IQ: Facebook a scapegoat for Lee Rigby murder

British state conveniently lays blame at door of tech giant as such firms move to protect users’ privacy

Lee Rigby’s killers Michael Adebolajo  and Michael Adebowale. Five months before the murder, Adebowale discussed killing a soldier in a Facebook conversation with an Islamist militant. Photograph: Metropolitan Police/PA Wire

Lee Rigby’s killers Michael Adebolajo and Michael Adebowale. Five months before the murder, Adebowale discussed killing a soldier in a Facebook conversation with an Islamist militant. Photograph: Metropolitan Police/PA Wire

 

“Blood on their hands”, screamed the headline in the Sun on Wednesday, as the tabloid reported the family of murdered British soldier Lee Rigby said “Facebook had ‘blood on their hands’ – after it emerged the US web giant could have foiled the soldier’s killers.”

While it is unrealistic to expect the Sun to offer a nuanced front-page take on a British government report into Rigby’s killing, as an exercise in state-orchestrated propaganda the headline could hardly be bettered. And the scapegoating of Facebook this week really ought to be seen as exactly that.

Rigby’s brutal murder by two deranged fanatics, Michael Adebowale and Michael Adebolajo, on a suburban London street in May 2013 was a shocking act of violence, prompting the commissioning of a report by the House of Common’s Intelligence and Security Committee.

Weighing in at 191 pages and heavily redacted, the report, published this week, did acknowledge that extensive mistakes had been made by the British security agencies – repeated failure to identify the risk posed by the killers and missed opportunities to apprehend Adebolajo.

Conveniently, the report found “we do not consider that any of the agencies’ errors, when taken individually, were significant enough to have affected the outcome”.

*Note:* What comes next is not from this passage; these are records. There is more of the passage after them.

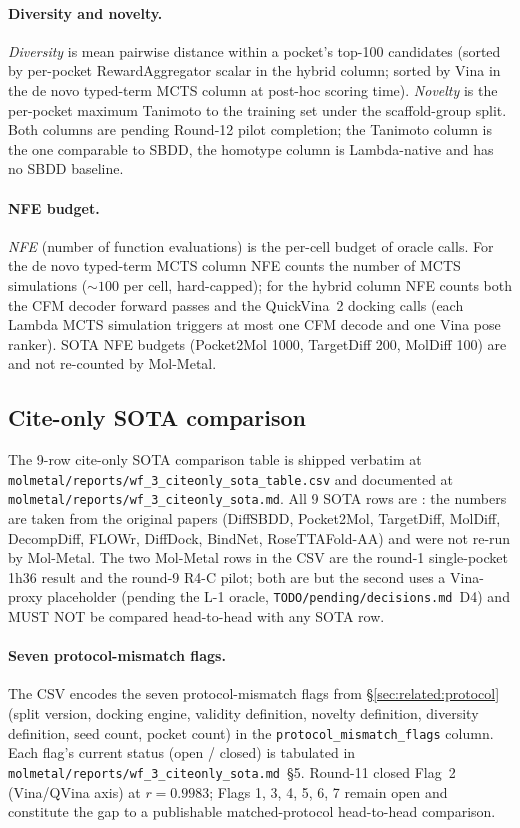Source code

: \paragraph{Diversity and novelty.}
\emph{Diversity} is mean pairwise distance within a pocket's
top-100 candidates (sorted by per-pocket RewardAggregator scalar in
the hybrid column; sorted by Vina in the de novo typed-term MCTS column at
post-hoc scoring time). \emph{Novelty} is the per-pocket maximum
Tanimoto to the training set under the scaffold-group split. Both
columns are \DESIGN{} pending Round-12 pilot completion; the
Tanimoto column is the one comparable to SBDD, the homotype column
is Lambda-native and has no SBDD baseline.

\paragraph{NFE budget.}
\emph{NFE} (number of function evaluations) is the per-cell budget
of oracle calls. For the de novo typed-term MCTS column NFE counts the
number of MCTS simulations ($\sim\!100$ per cell, hard-capped);
for the hybrid column NFE counts both the CFM decoder forward
passes and the QuickVina~2 docking calls (each Lambda MCTS
simulation triggers at most one CFM decode and one Vina pose
ranker). SOTA NFE budgets (Pocket2Mol 1000, TargetDiff 200, MolDiff
100) are \CITEDONLY{} and not re-counted by Mol-Metal.

\subsection{Cite-only SOTA comparison}
\label{sec:evaluation:sota}

The 9-row cite-only SOTA comparison table is shipped verbatim at
\texttt{molmetal/reports/wf\_3\_citeonly\_sota\_table.csv} and
documented at \texttt{molmetal/reports/wf\_3\_citeonly\_sota.md}.
All 9 SOTA rows are \CITEDONLY{}: the numbers are taken from the
original papers (DiffSBDD, Pocket2Mol, TargetDiff, MolDiff,
DecompDiff, FLOWr, DiffDock, BindNet, RoseTTAFold-AA) and were
not re-run by Mol-Metal. The two Mol-Metal rows in the CSV are
the round-1 single-pocket 1h36 result and the round-9 R4-C pilot;
both are \MEASURED{} but the second uses a Vina-proxy placeholder
(pending the L-1 oracle, \texttt{TODO/pending/decisions.md}~D4)
and MUST NOT be compared head-to-head with any SOTA row.

\paragraph{Seven protocol-mismatch flags.}
The CSV encodes the seven protocol-mismatch flags from
\S\ref{sec:related:protocol} (split version, docking engine, validity
definition, novelty definition, diversity definition, seed count,
pocket count) in the \texttt{protocol\_mismatch\_flags} column.
Each flag's current status (open / closed) is tabulated in
\texttt{molmetal/reports/wf\_3\_citeonly\_sota.md}~\S5. Round-11
closed Flag~2 (Vina/QVina axis) at $r{=}0.9983$; Flags 1, 3, 4, 5,
6, 7 remain open and constitute the gap to a publishable
matched-protocol head-to-head comparison.

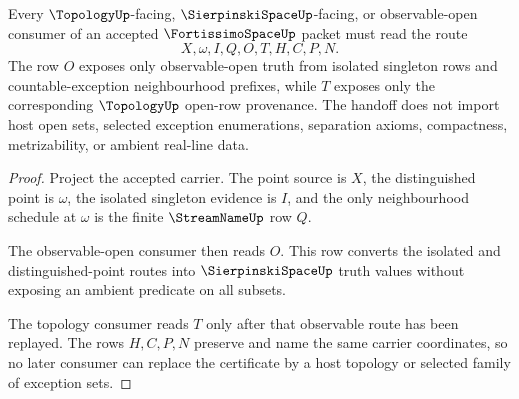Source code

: \begin{theorem}
\label{thm:fortissimo-space-sierpinski-topology-handoff}
Every $\TopologyUp$-facing, $\SierpinskiSpaceUp$-facing, or observable-open consumer of an accepted $\FortissimoSpaceUp$ packet must read the route
$$
X,\omega,I,Q,O,T,H,C,P,N .
$$
The row $O$ exposes only observable-open truth from isolated singleton rows and countable-exception neighbourhood prefixes, while $T$ exposes only the corresponding $\TopologyUp$ open-row provenance. The handoff does not import host open sets, selected exception enumerations, separation axioms, compactness, metrizability, or ambient real-line data.
\end{theorem}
\begin{proof}
Project the accepted carrier. The point source is $X$, the distinguished point is $\omega$, the isolated singleton evidence is $I$, and the only neighbourhood schedule at $\omega$ is the finite $\StreamNameUp$ row $Q$.

The observable-open consumer then reads $O$. This row converts the isolated and distinguished-point routes into $\SierpinskiSpaceUp$ truth values without exposing an ambient predicate on all subsets.

The topology consumer reads $T$ only after that observable route has been replayed. The rows $H,C,P,N$ preserve and name the same carrier coordinates, so no later consumer can replace the certificate by a host topology or selected family of exception sets.
\end{proof}


\begin{closurestatus}{\FortissimoSpaceUp}
  \theoryclosure{\seedClosure}
  \formalstatus{\unformalizedV}
\end{closurestatus}

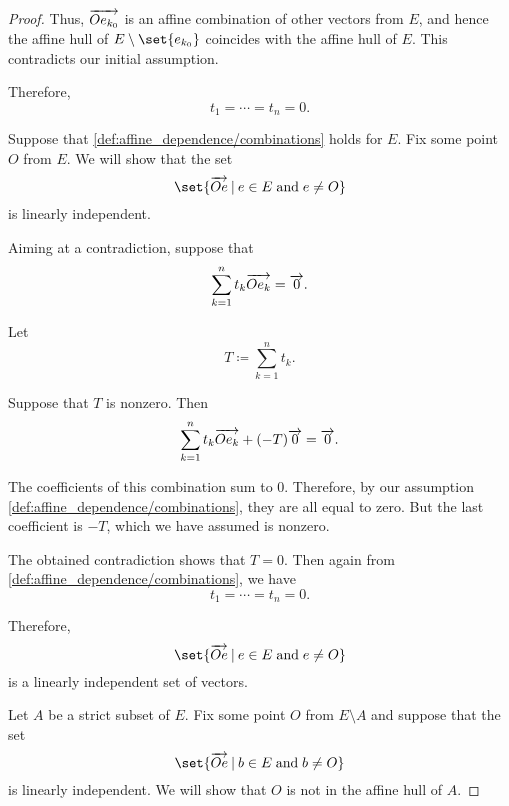 \begin{proof}
  Thus, \( \overrightarrow{O e_{k_0}} \) is an affine combination of other vectors from \( E \), and hence the affine hull of \( E \setminus \set{ e_{k_0} } \) coincides with the affine hull of \( E \). This contradicts our initial assumption.

  Therefore,
  \begin{equation*}
    t_1 = \cdots = t_n = 0.
  \end{equation*}

   Suppose that \cref{def:affine_dependence/combinations} holds for \( E \). Fix some point \( O \) from \( E \). We will show that the set
  \begin{equation*}
    \set{ \vect{O e} \given e \in E \T{and} e \neq O }
  \end{equation*}
  is linearly independent.

  Aiming at a contradiction, suppose that
  \begin{equation*}
    \sum_{k=1}^n t_k \overrightarrow{O e_k} = \overrightarrow{0}.
  \end{equation*}

  Let
  \begin{equation*}
    T \coloneqq \sum_{k=1}^n t_k.
  \end{equation*}

  Suppose that \( T \) is nonzero. Then
  \begin{equation*}
    \sum_{k=1}^n t_k \overrightarrow{O e_k} + (-T) \overrightarrow{0} = \overrightarrow{0}.
  \end{equation*}

  The coefficients of this combination sum to \( 0 \). Therefore, by our assumption \cref{def:affine_dependence/combinations}, they are all equal to zero. But the last coefficient is \( -T \), which we have assumed is nonzero.

  The obtained contradiction shows that \( T = 0 \). Then again from \cref{def:affine_dependence/combinations}, we have
  \begin{equation*}
    t_1 = \cdots = t_n = 0.
  \end{equation*}

  Therefore,
  \begin{equation*}
    \set{ \vect{O e} \given e \in E \T{and} e \neq O }
  \end{equation*}
  is a linearly independent set of vectors.

   Let \( A \) be a strict subset of \( E \). Fix some point \( O \) from \( E \setminus A \) and suppose that the set
  \begin{equation*}
    \set{ \vect{O e} \given b \in E \T{and} b \neq O }
  \end{equation*}
  is linearly independent. We will show that \( O \) is not in the affine hull of \( A \).


\end{proof}
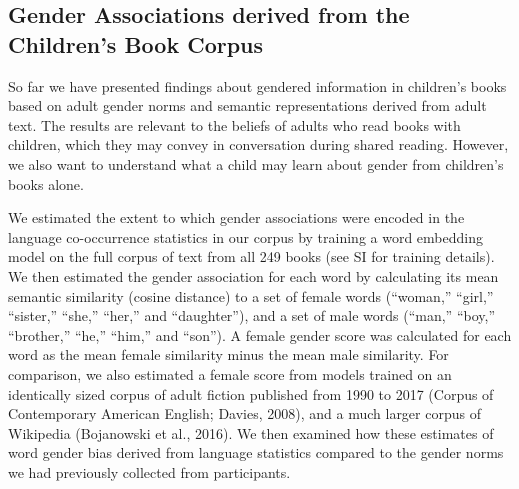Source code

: \documentclass[english,,man,floatsintext]{apa6}
\begin{document}
\hypertarget{gender-associations-derived-from-the-childrens-book-corpus}{%
\subsection{Gender Associations derived from the Children's Book Corpus}\label{gender-associations-derived-from-the-childrens-book-corpus}}

So far we have presented findings about gendered information in children's books based on adult gender norms and semantic representations derived from adult text. The results are relevant to the beliefs of adults who read books with children, which they may convey in conversation during shared reading. However, we also want to understand what a child may learn about gender from children's books alone.

We estimated the extent to which gender associations were encoded in the language co-occurrence statistics in our corpus by training a word embedding model on the full corpus of text from all 249 books (see SI for training details). We then estimated the gender association for each word by calculating its mean semantic similarity (cosine distance) to a set of female words (\enquote{woman,} \enquote{girl,} \enquote{sister,} \enquote{she,} \enquote{her,} and \enquote{daughter}), and a set of male words (\enquote{man,} \enquote{boy,} \enquote{brother,} \enquote{he,} \enquote{him,} and \enquote{son}). A female gender score was calculated for each word as the mean female similarity minus the mean male similarity. For comparison, we also estimated a female score from models trained on an identically sized corpus of adult fiction published from 1990 to 2017 (Corpus of Contemporary American English; Davies, 2008), and a much larger corpus of Wikipedia (Bojanowski et al., 2016). We then examined how these estimates of word gender bias derived from language statistics compared to the gender norms we had previously collected from participants.
\end{document}
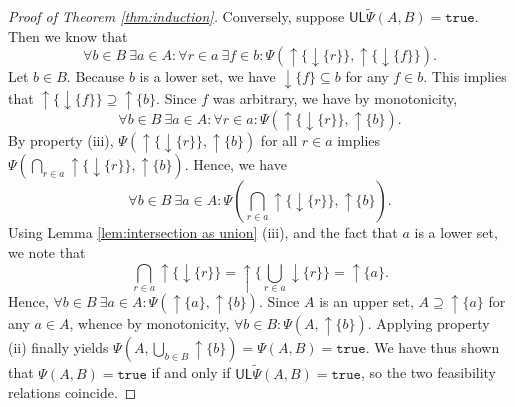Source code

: \documentclass[12pt]{article}
\theoremstyle{definition}
\theoremstyle{plain}
\theoremstyle{plain}
\theoremstyle{plain}
\theoremstyle{plain}
\theoremstyle{remark}
\theoremstyle{remark}
\newcommand{\sub}{\subseteq}
\newcommand{\low}{\mathsf{L}}
\newcommand{\upper}{\mathsf{U}}
\newcommand{\true}{\mathtt{true}}
\newcommand{\upc}[1]{{\uparrow #1}}
\newcommand{\lwc}[1]{{\downarrow #1}}
\begin{document}
\begin{proof}[Proof of Theorem \ref{thm:induction}]
	Conversely, suppose $\upper\low\tilde\Psi(A,B) = \true$. Then we know that
	$$\forall b \in B \: \exists a \in A : \forall r \in a \: \exists f \in b: \Psi(\upc\{\lwc{\{r\}}\},\upc\{\lwc{\{f\}}\}).$$
	Let $b \in B$. Because $b$ is a lower set, we have $\lwc{\{f\}} \sub b$ for any $f \in b$. This implies that $\upc\{ \lwc{\{f\}} \} \supseteq \upc\{b\}$. Since $f$ was arbitrary, we have by monotonicity,
	$$\forall b \in B \: \exists a \in A : \forall r \in a : \Psi(\upc\{\lwc{\{r\}}\},\upc\{b\}).$$
	By property (iii), $\Psi(\upc\{\lwc{\{r\}}\},\upc\{b\})$ for all $r \in a$ implies $\Psi(\bigcap_{r \in a}\upc\{\lwc{\{r\}}\},\upc\{b\})$. Hence, we have  
	$$\forall b \in B \: \exists a \in A : \Psi(\bigcap_{r \in a}\upc\{\lwc{\{r\}}\},\upc\{b\}).$$
	Using Lemma \ref{lem:intersection as union} (iii), and the fact that $a$ is a lower set, we note that $$\bigcap_{r \in a}\upc\{\lwc{\{r\}}\} = \upc{ \{ \bigcup_{r \in a}\lwc{ \{r\} } \}} = \upc \{ a \}.$$
	Hence, $\forall b \in B \: \exists a \in A : \Psi(\upc\{a\},\upc\{b\}).$
	Since $A$ is an upper set, $A \supseteq \upc\{a\}$ for any $a \in A$, whence by monotonicity, $\forall b \in B : \Psi(A,\upc\{b\})$. Applying property (ii) finally yields $\Psi(A,\bigcup_{b \in B}\upc\{b\}) = \Psi(A,B) = \true$. We have thus shown that $\Psi(A,B) = \true$ if and only if $\upper\low\tilde\Psi(A,B) = \true$, so the two feasibility relations coincide.	
\end{proof}
\end{document}
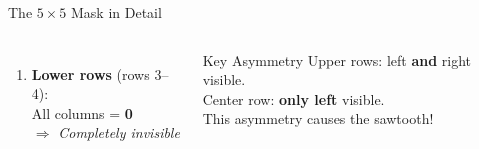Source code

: \documentclass[aspectratio=169, 11pt]{beamer}
\begin{document}
\begin{frame}{The $5 \times 5$ Mask in Detail}
\begin{columns}[c]
\begin{enumerate}
    \vspace{0.2cm}
    \item \textcolor{cgray}{\textbf{Lower rows}} (rows 3--4): \\
    All columns = \textbf{0} \\
    $\Rightarrow$ \emph{Completely invisible}
\end{enumerate}

\vspace{0.3cm}
\begin{alertblock}{Key Asymmetry}
Upper rows: left \textbf{and} right visible.\\
Center row: \textbf{only left} visible.\\
This asymmetry causes the sawtooth!
\end{alertblock}
\end{columns}
\end{frame}
\end{document}
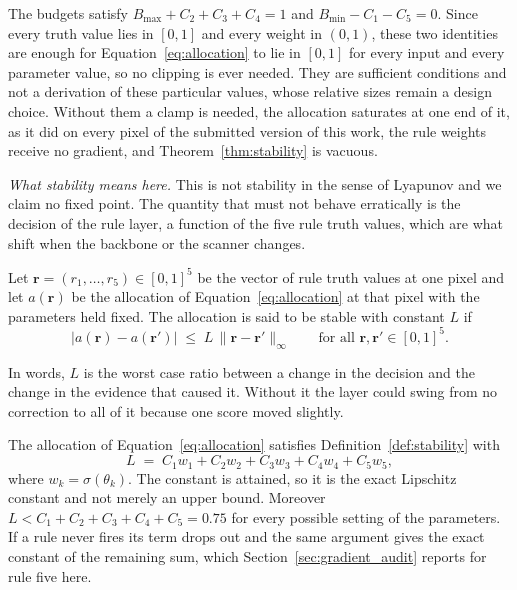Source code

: The budgets satisfy $B_{\max} + C_2 + C_3 + C_4 = 1$ and $B_{\min} - C_1 - C_5 = 0$. Since every
truth value lies in $[0,1]$ and every weight in $(0,1)$, these two identities are enough for
Equation~\eqref{eq:allocation} to lie in $[0,1]$ for every input and every parameter value, so no
clipping is ever needed. They are sufficient conditions and not a derivation of these particular
values, whose relative sizes remain a design choice. Without them a clamp is needed, the allocation
saturates at one end of it, as it did on every pixel of the submitted version of this work, the rule
weights receive no gradient, and Theorem~\ref{thm:stability} is vacuous.
\label{sec:allocation_defect}

\label{sec:stability}
\emph{What stability means here.} This is not stability in the sense of Lyapunov and we claim no
fixed point. The quantity that must not behave erratically is the decision of the rule layer, a
function of the five rule truth values, which are what shift when the backbone or the scanner
changes.

\begin{definition}
\label{def:stability}
Let $\mathbf{r} = (r_1, \ldots, r_5) \in [0,1]^5$ be the vector of rule truth values at one pixel and
let $a(\mathbf{r})$ be the allocation of Equation~\eqref{eq:allocation} at that pixel with the
parameters held fixed. The allocation is said to be stable with constant $L$ if
\begin{equation}
\big| a(\mathbf{r}) - a(\mathbf{r}') \big| \;\le\; L \, \lVert \mathbf{r} - \mathbf{r}' \rVert_\infty
\qquad \text{for all } \mathbf{r}, \mathbf{r}' \in [0,1]^5 .
\label{eq:stability_def}
\end{equation}
\end{definition}

In words, $L$ is the worst case ratio between a change in the decision and the change in the evidence
that caused it. Without it the layer could swing from no correction to all of it because one score
moved slightly.


\begin{theorem}
\label{thm:stability}
The allocation of Equation~\eqref{eq:allocation} satisfies Definition~\ref{def:stability} with
\begin{equation}
L \;=\; C_1 w_1 + C_2 w_2 + C_3 w_3 + C_4 w_4 + C_5 w_5 ,
\label{eq:lipschitz}
\end{equation}
where $w_k = \sigma(\theta_k)$. The constant is attained, so it is the exact Lipschitz constant and
not merely an upper bound. Moreover $L < C_1 + C_2 + C_3 + C_4 + C_5 = 0.75$ for every possible
setting of the parameters. If a rule never fires its term drops out and the same argument gives the exact
constant of the remaining sum, which Section~\ref{sec:gradient_audit} reports for rule five here.
\end{theorem}

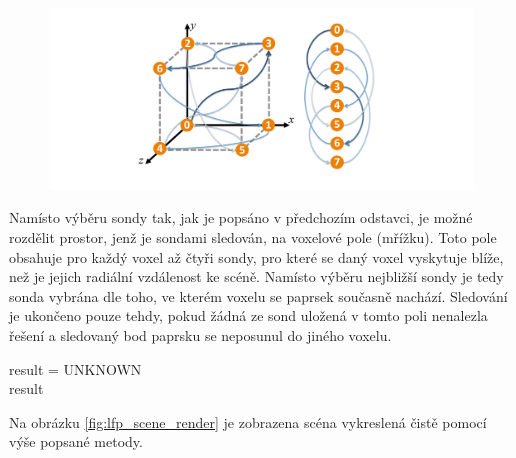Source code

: \begin{figure}[H]
	\centering
	\includegraphics[scale=1]{images/probe_cube.png}
	\captionsetup{justification=centering}
	\label{fig:lfp_cube}
\end{figure}

Namísto výběru sondy tak, jak je popsáno v předchozím odstavci, je možné rozdělit prostor, jenž je sondami sledován, na voxelové pole (mřížku). Toto pole obsahuje pro každý voxel až čtyři sondy, pro které se daný voxel vyskytuje blíže, než je jejich radiální vzdálenost ke scéně. Namísto výběru nejbližší sondy je tedy sonda vybrána dle toho, ve kterém voxelu se paprsek současně nachází. Sledování je ukončeno pouze tehdy, pokud žádná ze sond uložená v tomto poli nenalezla řešení a sledovaný bod paprsku se neposunul do jiného voxelu. 

\begin{center}
	\begin{czechalgorithm}[H] \label{alg:light_field_trace}
	    result = UNKNOWN\\
	    \KwRet result
		\caption{Sledování paprsku skrze light field}
	\end{czechalgorithm}
\end{center}

Na obrázku \ref{fig:lfp_scene_render} je zobrazena scéna vykreslená čistě pomocí výše popsané metody.

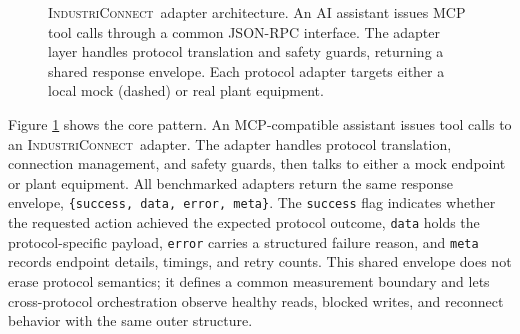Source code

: \documentclass[conference]{IEEEtran}
\newcommand{\system}{\textsc{IndustriConnect}}
\begin{document}
\begin{figure}[t]
{%
    }
    \caption{\system\ adapter architecture. An AI assistant issues MCP tool calls through a common JSON-RPC interface. The adapter layer handles protocol translation and safety guards, returning a shared response envelope. Each protocol adapter targets either a local mock (dashed) or real plant equipment.}
    \label{fig:architecture}
\end{figure}

Figure \ref{fig:architecture} shows the core pattern. An MCP-compatible assistant issues tool calls to an \system\ adapter. The adapter handles protocol translation, connection management, and safety guards, then talks to either a mock endpoint or plant equipment. All benchmarked adapters return the same response envelope,
\texttt{\{success, data, error, meta\}}. The \texttt{success} flag indicates whether the requested action achieved the expected protocol outcome, \texttt{data} holds the protocol-specific payload, \texttt{error} carries a structured failure reason, and \texttt{meta} records endpoint details, timings, and retry counts. This shared envelope does not erase protocol semantics; it defines a common measurement boundary and lets cross-protocol orchestration observe healthy reads, blocked writes, and reconnect behavior with the same outer structure.
\end{document}
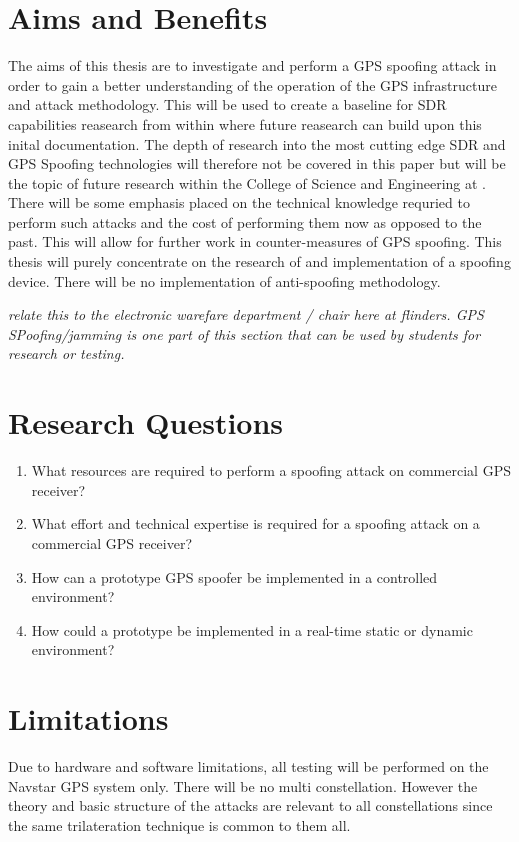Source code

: \section{Aims and Benefits}\label{sec:Aims}
The aims of this thesis are to investigate and perform a GPS spoofing attack in order to gain a better understanding of the operation of the GPS infrastructure and attack
methodology. This will be used to create a baseline for SDR capabilities reasearch from within \univname where future reasearch can build upon this inital documentation.
The depth of research into the most cutting edge SDR and GPS Spoofing technologies will therefore not be covered in this paper but will be the topic of future research
within the College of Science and Engineering at \univname.
There will be some emphasis placed on the technical knowledge requried to perform such attacks and the cost of performing them now as opposed to the past. This will
allow for further work in counter-measures of GPS spoofing.
This thesis will purely concentrate on the research of and implementation of a spoofing device. There will be no implementation of anti-spoofing methodology.

\emph{relate this to the electronic warefare department / chair here at flinders. GPS SPoofing/jamming is one part of this section that can be used by students for research or testing.}

\section{Research Questions}\label{sec:RQs}
\begin{enumerate}
    \item What resources are required to perform a spoofing attack on commercial GPS receiver?
    \item What effort and technical expertise is required for a spoofing attack on a commercial GPS receiver?
    \item How can a prototype GPS spoofer be implemented in a controlled environment?
    \item How could a prototype be implemented in a real-time static or dynamic environment? 
\end{enumerate}

\section{Limitations}\label{sec:Limits}
Due to hardware and software limitations, all testing will be performed on the Navstar GPS system only. There will be no multi constellation. However the theory and basic
structure of the attacks are relevant to all constellations since the same trilateration technique is common to them all.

Instead, the report’s lead author, Conservative Party grandee Malcolm Rifkind, chose to single out Facebook for particular culpability in Rigby’s death. Five months before the murder, Adebowale discussed killing a soldier in a Facebook conversation with an Islamist militant.

“Adebowale’s expressed intention to murder a soldier was highly significant,” the report states. “This is the single issue which – had it been known at the time – might have enabled MI5 to prevent the attack.”

This argument deserves to be met with extreme scepticism. Given the litany of police and security service mishaps and gaffes outlined in the report, it’s hard to believe everything would suddenly have clicked into gear had Facebook alerted authorities to the message.

Also impossible to ignore is that the report functioned as the culmination of months of efforts by David Cameron’s Conservative-led government to pressure technology companies into handing over more information.

In the wake of the Edward Snowden revelations about government surveillance, the likes of Google, Twitter and Facebook are taking measures to protect their users’ privacy, frustrating security agencies.

Cameron’s response to the report, delivered classic fear-mongering about the firms: “Their networks are being used to plot murder and mayhem. It is their social responsibility to act on this.”

Undoubtedly, there is a responsibility on technology companies to ensure their networks don’t foster criminal activity. To that end, they do co-operate with intelligence agencies.

But the report seems to suggest that the firms must go further, essentially acting as an auxiliary intelligence agency, policing their users for thought crimes.

By painting technology companies as terrorist enablers, the UK government is shamelessly trying to turn public opinion against them in an effort to expand its surveillance capabilities.

Scapegoating foreign technology companies for the intelligence failures of British security agencies might make good politics in Whitehall, but it’s a reprehensible exploitation of Rigby’s death.